The large head is dominated by a massive, truncated lower jaw and large, high-set eyes. The lower jaw has a dark, almost black distal end, "chin". The lower jaw possesses at least one pair of oversized, transparent, and dagger-like teeth; the palatines possess 1-4 pairs of slightly smaller teeth. The body itself is scaleless and laterally compressed; it is covered in iridescent, silvery-gray guanine with the dark peritoneum peeking through in places. Dark smoky gray dorsally, the body tapers strongly towards a thin caudal peduncle (which has a dermal keel) and deeply forked caudal fin. The caudal peduncle is a smoky black color, darker than the body and tail. All fins are spineless; both the low-slung pectoral fins (with 11-16 soft rays) and abdominal pelvic fins (with eight soft rays) are fairly small.

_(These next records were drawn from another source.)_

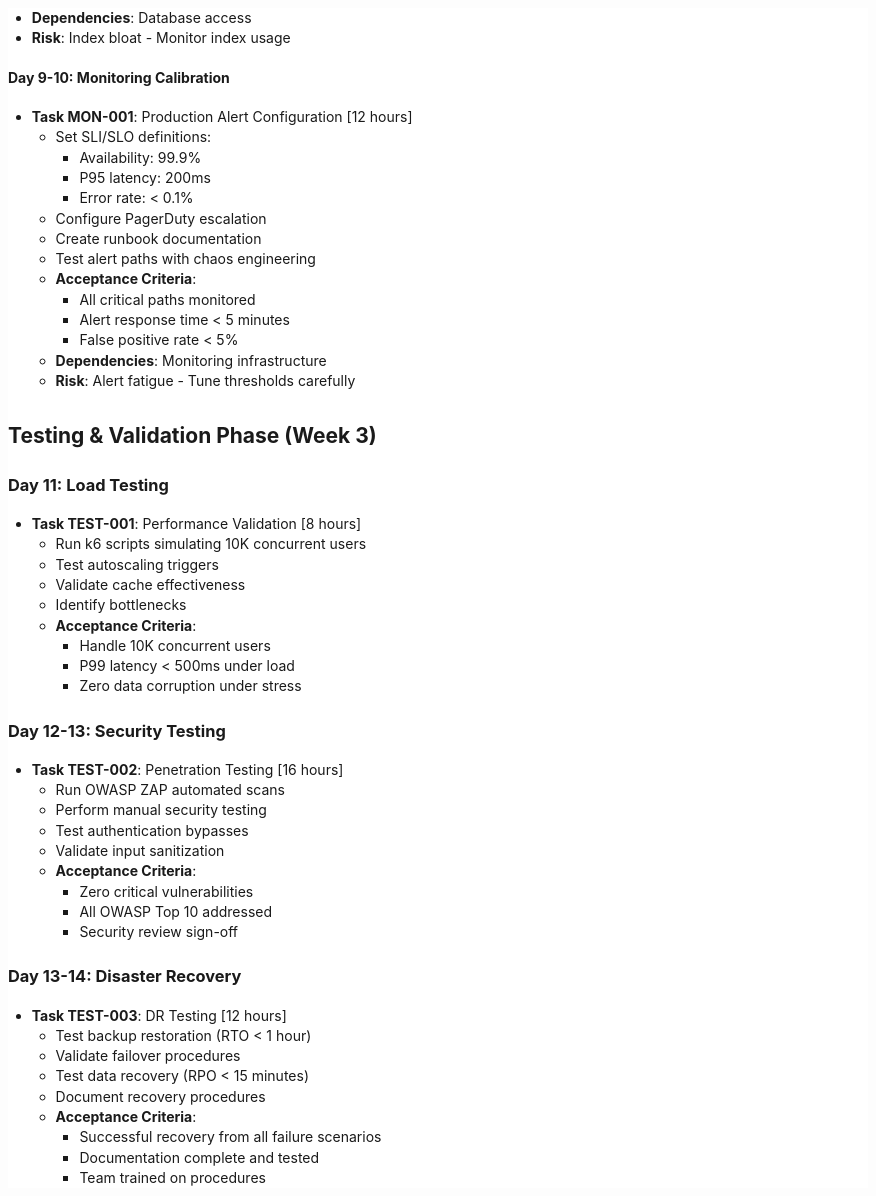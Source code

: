   - **Dependencies**: Database access
  - **Risk**: Index bloat - Monitor index usage

#### Day 9-10: Monitoring Calibration
- **Task MON-001**: Production Alert Configuration [12 hours]
  - Set SLI/SLO definitions:
    - Availability: 99.9%
    - P95 latency: 200ms
    - Error rate: < 0.1%
  - Configure PagerDuty escalation
  - Create runbook documentation
  - Test alert paths with chaos engineering
  - **Acceptance Criteria**:
    - All critical paths monitored
    - Alert response time < 5 minutes
    - False positive rate < 5%
  - **Dependencies**: Monitoring infrastructure
  - **Risk**: Alert fatigue - Tune thresholds carefully

## Testing & Validation Phase (Week 3)

### Day 11: Load Testing
- **Task TEST-001**: Performance Validation [8 hours]
  - Run k6 scripts simulating 10K concurrent users
  - Test autoscaling triggers
  - Validate cache effectiveness
  - Identify bottlenecks
  - **Acceptance Criteria**:
    - Handle 10K concurrent users
    - P99 latency < 500ms under load
    - Zero data corruption under stress

### Day 12-13: Security Testing
- **Task TEST-002**: Penetration Testing [16 hours]
  - Run OWASP ZAP automated scans
  - Perform manual security testing
  - Test authentication bypasses
  - Validate input sanitization
  - **Acceptance Criteria**:
    - Zero critical vulnerabilities
    - All OWASP Top 10 addressed
    - Security review sign-off

### Day 13-14: Disaster Recovery
- **Task TEST-003**: DR Testing [12 hours]
  - Test backup restoration (RTO < 1 hour)
  - Validate failover procedures
  - Test data recovery (RPO < 15 minutes)
  - Document recovery procedures
  - **Acceptance Criteria**:
    - Successful recovery from all failure scenarios
    - Documentation complete and tested
    - Team trained on procedures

The single dorsal fin (with 9-12 soft rays) and anal fin (14-16 soft rays) are roughly equal in size; the anal fin's origin lies immediately posterior to the dorsal. The lateral line is uninterrupted and the gill rakers number 20-25. Like other members of their order, hammerjaws also possess a small adipose fin. The largest recorded hammerjaw measured 23 cm (9 inches) standard length (excluding the caudal fin).

== Life history ==
Very little is known of the hammerjaw's life history. It inhabits the mesopelagic and bathypelagic zones down to 4,000 m and is never caught in large numbers. It is inferred from their sporadic capture and sleek morphology that hammerjaws are swift swimmers—capable of avoiding sampling nets. Hammerjaws appear to spawn year-round; like many other deep-sea aulopiform fish, they are hermaphrodites. They are carnivorous and feed on squid and other pelagic fish; in turn, hammerjaws are known prey of lancetfish and tuna.